The Sudan is another example of where there have been historical differences over many, many centuries between various tribes and religious groups. But one of the things that I have mentioned in this place before is that the Sudan has very, very fertile soils. I raise this issue because we are moving to a carbon economy, and I do not think anybody has taken into account what a carbon economy overlaid on our normal economy, particularly in terms of food production, will actually mean to people who are in dire circumstances in poor countries. I think we really need to examine some of those issues. The Sudan, for instance, has 100 million acres of very rich, black soils. It does not have a lot of rainfall but has similar rainfall to that around Narrabri in New South Wales, which is a little bit north of my electorate. The Sudan has similar soils to Australia and with Australian technologies, for instance, the country of Sudan could produce six times what Australia produces.
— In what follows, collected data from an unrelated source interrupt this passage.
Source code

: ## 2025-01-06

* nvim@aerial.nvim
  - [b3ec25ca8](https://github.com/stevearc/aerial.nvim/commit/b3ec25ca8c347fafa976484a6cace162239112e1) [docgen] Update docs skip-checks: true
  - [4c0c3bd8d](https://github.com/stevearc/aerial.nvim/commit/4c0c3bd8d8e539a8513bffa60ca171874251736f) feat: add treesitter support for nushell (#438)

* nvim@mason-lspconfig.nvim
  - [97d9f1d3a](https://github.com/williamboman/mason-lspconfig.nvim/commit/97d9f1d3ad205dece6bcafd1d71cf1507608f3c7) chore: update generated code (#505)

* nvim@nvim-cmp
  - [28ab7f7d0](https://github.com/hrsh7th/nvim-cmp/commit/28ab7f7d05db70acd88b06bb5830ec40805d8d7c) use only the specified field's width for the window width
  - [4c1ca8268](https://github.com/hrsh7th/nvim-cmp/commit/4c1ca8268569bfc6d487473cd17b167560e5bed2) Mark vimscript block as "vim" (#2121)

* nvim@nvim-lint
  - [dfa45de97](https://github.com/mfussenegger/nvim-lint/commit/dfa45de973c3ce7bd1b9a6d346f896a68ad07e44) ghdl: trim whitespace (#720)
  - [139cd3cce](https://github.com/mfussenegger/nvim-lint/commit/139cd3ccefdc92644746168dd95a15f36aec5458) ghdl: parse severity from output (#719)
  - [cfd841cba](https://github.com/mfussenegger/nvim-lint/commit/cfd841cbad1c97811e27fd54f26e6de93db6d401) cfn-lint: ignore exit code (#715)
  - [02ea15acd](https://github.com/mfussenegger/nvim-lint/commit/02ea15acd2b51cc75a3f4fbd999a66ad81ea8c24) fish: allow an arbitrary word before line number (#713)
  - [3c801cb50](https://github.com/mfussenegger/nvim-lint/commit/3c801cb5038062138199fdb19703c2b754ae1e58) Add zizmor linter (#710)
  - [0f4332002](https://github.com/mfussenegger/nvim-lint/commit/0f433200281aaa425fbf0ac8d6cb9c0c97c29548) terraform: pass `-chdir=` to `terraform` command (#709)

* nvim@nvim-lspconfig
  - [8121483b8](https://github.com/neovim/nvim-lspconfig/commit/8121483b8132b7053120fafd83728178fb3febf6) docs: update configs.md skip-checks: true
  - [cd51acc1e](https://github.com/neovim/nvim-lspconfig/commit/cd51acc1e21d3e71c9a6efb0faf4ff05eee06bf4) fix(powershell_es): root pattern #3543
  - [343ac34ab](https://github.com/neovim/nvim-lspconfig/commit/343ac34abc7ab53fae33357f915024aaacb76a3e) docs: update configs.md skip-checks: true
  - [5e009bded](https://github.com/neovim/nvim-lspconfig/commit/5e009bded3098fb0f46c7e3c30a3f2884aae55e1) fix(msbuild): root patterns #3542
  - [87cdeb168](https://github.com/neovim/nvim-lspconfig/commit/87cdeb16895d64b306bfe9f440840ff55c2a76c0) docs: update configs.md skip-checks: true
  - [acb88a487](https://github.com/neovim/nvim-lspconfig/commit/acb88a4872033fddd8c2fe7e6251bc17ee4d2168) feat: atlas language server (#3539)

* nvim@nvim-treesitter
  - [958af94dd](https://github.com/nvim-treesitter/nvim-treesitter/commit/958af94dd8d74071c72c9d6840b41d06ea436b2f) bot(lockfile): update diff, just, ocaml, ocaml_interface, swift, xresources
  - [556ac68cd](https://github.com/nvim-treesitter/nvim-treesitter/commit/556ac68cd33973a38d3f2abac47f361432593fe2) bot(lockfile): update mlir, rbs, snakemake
Many of us would think that countries in many parts of Africa are struggling with food production. The Sudan, irrespective of Zimbabwe, Botswana, Mozambique and other countries that are considered by others in the world to be dry land environments, has massive potential to produce food for itself. We tend, more often than not, to respond to a famine or a tragedy in a country by just sending over a boatload of food, which then collapses any domestic markets that may be operating within those particular countries. If you overlay a carbon economy on that as well, particularly in Australia’s sense where we are so far from these countries and include the carbon footprint costs of transporting food around the world, we really need to go back and have a close look at things.

Even the starch content of wheat, as the member for Pearce would know, is carbon. Who pays for that and at what price? Which economy does it work within? I do not know the answers to these sorts of things but I think we should at least have a close look at them. In conclusion—and I have spoken for longer than I intended to—I, again, announce my support for the amendments, and thank the government and recognise those in the opposition who are standing up for the principles that they believe in on this particular issue.